愚痴を聞くのもコミュニケーションを円滑にするものだ。
「知ってるわよ、職員室のガラスを割ったんですって?」
水口陽子が刺すように言う。
「そんなぁ、まるでこちらが悪いみたいに言わなくても」
「もう校内中で話題になってますからね」
水野真澄が軽く流した。
「あ、あのガラスを割ったのって糸井さんだったんですか」と私は念を押してみた。
「割った、割ったってうるさいわねぇ、勝手に割れたのよ」
「ソフトボール部の遠投練習に混ざらなくてもいいと思いますがね」
水口陽子は容赦なく言い放った。
「いやぁ、クラスメイトに誘われて、つい」
「勝手に割れたってどういうことですか?」
遠投練習にガラス?正にどういうことなのか私は気になった。
「それよ、それ。ボールが勝手に遠くまで飛んでいって、職員室まで行っちゃったのよ」
「勝手にって、糸井さんが投げたのでしょう?」
水口陽子は既に些か呆れ気味だ。
「でも不思議ですね。去年も職員室の同じガラスが割れたという噂を聞きましたよ」
と私はクラスメイトから聞いた噂話を口にしてみた。
「同じガラス・・・そういえば去年もガラスが割れたと騒いでいたわね」
水口陽子の目の色が変わった。
「同じガラスなの?ちょっと調べてみようっと」
糸井繁美がコンピュータを起動し、勝手に校内のデータベースにアクセスし始めた。
糸井繁美の顔がひきつりつつにやける。
「やっぱり違うわ。
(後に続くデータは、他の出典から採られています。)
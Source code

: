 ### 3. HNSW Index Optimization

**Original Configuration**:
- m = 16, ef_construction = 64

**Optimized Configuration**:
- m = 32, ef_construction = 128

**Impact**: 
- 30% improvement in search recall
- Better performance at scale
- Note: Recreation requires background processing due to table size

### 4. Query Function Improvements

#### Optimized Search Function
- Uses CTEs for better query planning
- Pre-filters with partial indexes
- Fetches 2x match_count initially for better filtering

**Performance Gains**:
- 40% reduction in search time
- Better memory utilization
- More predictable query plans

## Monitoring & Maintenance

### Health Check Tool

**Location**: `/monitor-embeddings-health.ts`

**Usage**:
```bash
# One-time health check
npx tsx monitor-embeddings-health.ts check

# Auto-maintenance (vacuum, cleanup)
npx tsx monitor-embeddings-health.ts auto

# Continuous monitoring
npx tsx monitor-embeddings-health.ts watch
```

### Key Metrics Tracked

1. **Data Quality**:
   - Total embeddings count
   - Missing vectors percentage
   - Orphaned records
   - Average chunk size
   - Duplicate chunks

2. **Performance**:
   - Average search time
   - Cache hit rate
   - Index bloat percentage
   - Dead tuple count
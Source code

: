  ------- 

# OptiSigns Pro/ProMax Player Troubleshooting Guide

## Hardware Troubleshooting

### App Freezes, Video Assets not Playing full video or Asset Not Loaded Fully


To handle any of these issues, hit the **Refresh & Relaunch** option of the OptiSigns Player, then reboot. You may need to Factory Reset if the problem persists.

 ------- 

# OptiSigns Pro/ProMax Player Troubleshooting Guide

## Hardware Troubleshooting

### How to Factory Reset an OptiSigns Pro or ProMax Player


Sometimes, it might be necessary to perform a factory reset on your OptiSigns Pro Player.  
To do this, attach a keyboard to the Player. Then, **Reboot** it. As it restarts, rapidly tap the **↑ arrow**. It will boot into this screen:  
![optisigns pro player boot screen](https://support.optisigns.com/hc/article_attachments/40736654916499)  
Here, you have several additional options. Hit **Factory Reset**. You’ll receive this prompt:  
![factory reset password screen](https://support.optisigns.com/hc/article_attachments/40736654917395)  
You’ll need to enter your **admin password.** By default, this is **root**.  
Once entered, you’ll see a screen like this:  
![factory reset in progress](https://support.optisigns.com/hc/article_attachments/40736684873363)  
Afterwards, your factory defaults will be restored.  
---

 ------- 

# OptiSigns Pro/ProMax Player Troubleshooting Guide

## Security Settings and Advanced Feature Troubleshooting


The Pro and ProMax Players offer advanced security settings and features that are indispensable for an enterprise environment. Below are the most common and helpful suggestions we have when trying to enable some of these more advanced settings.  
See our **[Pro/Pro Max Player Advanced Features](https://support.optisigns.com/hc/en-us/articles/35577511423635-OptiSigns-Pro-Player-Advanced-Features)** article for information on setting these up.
毎年同じガラスが割れてると記録されているもん」
私はそのこと自体よりも糸井繁美の調査能力に驚いていた。
「どういうことかしら」と水口陽子が尋ねる。
「記録に残っているのは日付と修繕箇所と費用くらいなものだけど、日付も修繕箇所も同じ」
「怪しいわね」
「まさか・・・まだあの呪いが・・・」
水野真澄が呟いた。
「呪い?」と思わず私は口にした。
「霊能部設立間もない頃に起きた事件のことです」
「事件って?」と糸井繁美がたたみ掛ける。
「一人の生徒が突然職員室で暴れ始めて、手近にあった辞書をガラスに投げつけたんです」
「突然というのは憑依されたという意味かしら」
水口陽子が真面目に問うた。
「たまたま職員室にいたものですから、すぐに霊を追い払ったつもりなのですが」
「霊、ですか」
霊?
水口陽子と水野真澄のやりとりに私は注意を払った。
「厳密に言えば鳥の霊です」
「鳥が何故?」
「当時聞いた話では、その前の年にツバメの巣を狙っていたカラスをある生徒が追い払おうとした時、
誤ってガラスを割ってしまったとのことでした」
「じゃ、カラスの地縛霊ってこと?」
「でもカラスは逃げて飛び去りました」
「それなら、ツバメが?」
「それはわかりません」
「では、ちょっと行って調べてみましょうか」
話の焦点が絞られたと見極めたのか、水口陽子を筆頭に支度を始めた。

 4人は部室を出て、職員室の外側の小さな庭に向かった。
「派手に割れていますわね」と水口陽子は観察結果を述べた。
「だから、割ったんじゃないってば」
「あら、あれは・・・」と水野真澄が呟く。
「何か見えるんですか?」と私は聞いてみた。
「いえ、あの上よ、ツバメの巣があるでしょう?」
「あ、ほんとだ」と糸井繁美も見上げながら言った。
「でも殆ど朽ちてますわね」
「脚立か何かないかしら」と、やや唐突に水口陽子が言った。
「上ってみるんですか?」
私はためらわず行動を起こそうとする水口陽子にはいつも感心する。
「都合良くあそこに立てかけてあるわよ」と糸井繁美。
「ではちょっと拝借しましょうか」と私も手伝うことにした。
糸井繁美と私とで脚立を運び、朽ち果てたツバメの巣の下に設置した。
「倒れると怖いからしっかり支えておいてね」と水口陽子が登り始めた。
「はーい」
糸井繁美は軽く返事をしているけれど、相手が霊とかなにか悪いものとかだったら
とっても危険なことをしているんじゃないかと不安に思っていた。
水口陽子が巣を覗き込むと、雛だったと思われる小さな骨が残っていた。
その骨をそっと持って脚立を降り
「背骨が折れているわね」と小さな骨を手にしたまま水口陽子が言った。
「カラスにやられたんでしょうか」と私は聞いてみた。
「恐らくそうでしょうね、供養すればもう悪い事も起こらないでしょう」
「でもそんな小さな雛なのに、もの凄い力を持ってるわねぇ」と糸井繁美は感心した様に言う。
「まだ息があった頃に見捨てられたのでしょう」
「怨念、ですね」と水野真澄がコメントする。
「そこの花壇の隅を借りましょうか」
「埋葬するのですね」
小さな穴を掘り、雛を埋葬し、4人で手を合わせた。
「多分これで大丈夫でしょう」
「そうだといいなぁ」
これで供養になるならいいな、と私は思った。
そしてふと空を見上げると、ツバメが旋回して去っていった。